What needs to be done
In the listing below, find the line that contains "0.226s | 23.9MiB|" and the line that contains "0.231s | 24.728MiB|". Quote both and every line between them, exactly, and nothing more.
• • • • • • •
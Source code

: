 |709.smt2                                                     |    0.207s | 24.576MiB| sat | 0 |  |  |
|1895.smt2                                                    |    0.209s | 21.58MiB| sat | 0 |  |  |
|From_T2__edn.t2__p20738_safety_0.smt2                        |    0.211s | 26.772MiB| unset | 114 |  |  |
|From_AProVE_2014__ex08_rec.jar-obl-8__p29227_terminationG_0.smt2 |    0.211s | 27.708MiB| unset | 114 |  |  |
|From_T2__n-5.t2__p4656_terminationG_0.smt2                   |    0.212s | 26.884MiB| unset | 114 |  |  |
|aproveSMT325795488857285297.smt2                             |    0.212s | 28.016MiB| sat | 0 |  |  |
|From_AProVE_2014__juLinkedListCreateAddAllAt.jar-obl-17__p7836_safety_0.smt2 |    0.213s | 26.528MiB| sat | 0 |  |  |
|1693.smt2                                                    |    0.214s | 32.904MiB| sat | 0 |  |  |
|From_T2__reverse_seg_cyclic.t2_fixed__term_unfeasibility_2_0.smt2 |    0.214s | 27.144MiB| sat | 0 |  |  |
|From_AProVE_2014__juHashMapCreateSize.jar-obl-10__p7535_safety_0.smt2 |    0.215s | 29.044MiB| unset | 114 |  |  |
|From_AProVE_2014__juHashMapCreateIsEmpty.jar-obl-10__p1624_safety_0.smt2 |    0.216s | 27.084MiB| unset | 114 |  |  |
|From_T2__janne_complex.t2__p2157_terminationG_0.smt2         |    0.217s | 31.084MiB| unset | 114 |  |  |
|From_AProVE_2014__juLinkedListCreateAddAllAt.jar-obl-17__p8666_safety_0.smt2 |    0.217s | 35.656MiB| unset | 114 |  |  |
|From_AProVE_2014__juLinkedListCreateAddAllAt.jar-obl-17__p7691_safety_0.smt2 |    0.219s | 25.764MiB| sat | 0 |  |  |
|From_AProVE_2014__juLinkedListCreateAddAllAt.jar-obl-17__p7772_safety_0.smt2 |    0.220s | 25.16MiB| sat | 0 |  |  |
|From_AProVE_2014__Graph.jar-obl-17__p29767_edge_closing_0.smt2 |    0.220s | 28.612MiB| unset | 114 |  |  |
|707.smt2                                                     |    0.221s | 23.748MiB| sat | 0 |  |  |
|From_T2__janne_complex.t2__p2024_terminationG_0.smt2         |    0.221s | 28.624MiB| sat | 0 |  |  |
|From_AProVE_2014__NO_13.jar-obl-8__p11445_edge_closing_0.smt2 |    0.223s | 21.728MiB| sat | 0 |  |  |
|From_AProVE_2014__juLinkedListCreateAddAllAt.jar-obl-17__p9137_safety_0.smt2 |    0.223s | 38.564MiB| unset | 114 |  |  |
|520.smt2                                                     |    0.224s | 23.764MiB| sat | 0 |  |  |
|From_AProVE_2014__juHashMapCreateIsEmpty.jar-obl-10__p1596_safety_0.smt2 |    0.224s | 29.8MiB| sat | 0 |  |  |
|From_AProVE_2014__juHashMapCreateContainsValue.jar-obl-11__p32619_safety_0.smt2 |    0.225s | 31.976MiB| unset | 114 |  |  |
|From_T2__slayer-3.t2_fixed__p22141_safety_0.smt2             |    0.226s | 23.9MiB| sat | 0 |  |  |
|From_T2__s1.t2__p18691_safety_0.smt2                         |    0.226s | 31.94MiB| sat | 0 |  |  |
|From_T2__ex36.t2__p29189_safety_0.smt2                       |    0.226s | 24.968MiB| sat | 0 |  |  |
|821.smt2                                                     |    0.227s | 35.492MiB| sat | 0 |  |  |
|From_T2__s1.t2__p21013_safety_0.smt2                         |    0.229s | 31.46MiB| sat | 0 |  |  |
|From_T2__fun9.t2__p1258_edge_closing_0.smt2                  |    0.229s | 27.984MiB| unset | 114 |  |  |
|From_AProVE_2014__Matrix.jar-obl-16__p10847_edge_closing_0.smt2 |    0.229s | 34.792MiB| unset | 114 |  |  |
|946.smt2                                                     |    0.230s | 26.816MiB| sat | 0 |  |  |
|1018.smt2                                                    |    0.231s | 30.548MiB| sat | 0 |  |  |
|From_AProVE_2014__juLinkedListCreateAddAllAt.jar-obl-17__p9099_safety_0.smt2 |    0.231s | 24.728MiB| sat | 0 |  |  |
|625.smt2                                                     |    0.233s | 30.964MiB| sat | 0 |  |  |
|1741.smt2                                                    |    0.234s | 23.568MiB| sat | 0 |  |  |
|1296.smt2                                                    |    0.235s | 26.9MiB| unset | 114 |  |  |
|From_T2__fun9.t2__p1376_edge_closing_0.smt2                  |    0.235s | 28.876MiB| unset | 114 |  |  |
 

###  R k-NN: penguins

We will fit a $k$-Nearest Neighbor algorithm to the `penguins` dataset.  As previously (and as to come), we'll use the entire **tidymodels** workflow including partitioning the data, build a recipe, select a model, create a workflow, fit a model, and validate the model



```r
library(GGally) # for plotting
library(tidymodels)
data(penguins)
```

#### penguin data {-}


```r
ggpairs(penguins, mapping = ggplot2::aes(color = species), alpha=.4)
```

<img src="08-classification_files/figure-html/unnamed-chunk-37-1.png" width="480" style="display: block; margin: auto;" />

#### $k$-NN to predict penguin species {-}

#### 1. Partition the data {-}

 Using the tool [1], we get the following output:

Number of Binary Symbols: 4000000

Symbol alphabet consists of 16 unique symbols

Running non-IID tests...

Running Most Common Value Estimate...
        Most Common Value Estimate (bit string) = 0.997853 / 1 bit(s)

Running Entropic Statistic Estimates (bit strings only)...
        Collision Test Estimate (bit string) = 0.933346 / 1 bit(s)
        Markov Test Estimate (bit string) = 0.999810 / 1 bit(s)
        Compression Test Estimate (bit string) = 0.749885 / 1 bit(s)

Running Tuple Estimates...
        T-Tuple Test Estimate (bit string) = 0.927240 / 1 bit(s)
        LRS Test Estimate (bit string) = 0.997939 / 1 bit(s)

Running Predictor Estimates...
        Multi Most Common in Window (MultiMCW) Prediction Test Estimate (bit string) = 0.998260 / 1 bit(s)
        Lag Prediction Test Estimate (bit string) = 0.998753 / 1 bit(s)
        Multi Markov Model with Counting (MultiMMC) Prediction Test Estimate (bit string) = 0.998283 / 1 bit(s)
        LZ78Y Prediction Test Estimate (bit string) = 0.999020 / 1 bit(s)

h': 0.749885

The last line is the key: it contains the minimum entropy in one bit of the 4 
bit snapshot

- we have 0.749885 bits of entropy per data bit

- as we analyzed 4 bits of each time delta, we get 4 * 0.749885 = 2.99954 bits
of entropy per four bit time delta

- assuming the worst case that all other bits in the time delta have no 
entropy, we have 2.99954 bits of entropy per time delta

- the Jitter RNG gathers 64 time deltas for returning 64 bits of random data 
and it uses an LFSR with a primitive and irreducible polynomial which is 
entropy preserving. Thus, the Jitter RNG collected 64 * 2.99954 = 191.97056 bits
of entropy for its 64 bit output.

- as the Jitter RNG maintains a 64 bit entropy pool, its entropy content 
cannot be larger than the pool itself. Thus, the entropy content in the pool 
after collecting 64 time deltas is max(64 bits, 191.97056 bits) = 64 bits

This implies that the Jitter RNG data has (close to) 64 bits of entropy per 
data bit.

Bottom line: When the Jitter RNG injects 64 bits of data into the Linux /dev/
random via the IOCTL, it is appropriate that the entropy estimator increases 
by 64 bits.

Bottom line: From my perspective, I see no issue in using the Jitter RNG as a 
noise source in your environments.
• • • • • • •
Result of the task
|From_T2__slayer-3.t2_fixed__p22141_safety_0.smt2             |    0.226s | 23.9MiB| sat | 0 |  |  |
|From_T2__s1.t2__p18691_safety_0.smt2                         |    0.226s | 31.94MiB| sat | 0 |  |  |
|From_T2__ex36.t2__p29189_safety_0.smt2                       |    0.226s | 24.968MiB| sat | 0 |  |  |
|821.smt2                                                     |    0.227s | 35.492MiB| sat | 0 |  |  |
|From_T2__s1.t2__p21013_safety_0.smt2                         |    0.229s | 31.46MiB| sat | 0 |  |  |
|From_T2__fun9.t2__p1258_edge_closing_0.smt2                  |    0.229s | 27.984MiB| unset | 114 |  |  |
|From_AProVE_2014__Matrix.jar-obl-16__p10847_edge_closing_0.smt2 |    0.229s | 34.792MiB| unset | 114 |  |  |
|946.smt2                                                     |    0.230s | 26.816MiB| sat | 0 |  |  |
|1018.smt2                                                    |    0.231s | 30.548MiB| sat | 0 |  |  |
|From_AProVE_2014__juLinkedListCreateAddAllAt.jar-obl-17__p9099_safety_0.smt2 |    0.231s | 24.728MiB| sat | 0 |  |  |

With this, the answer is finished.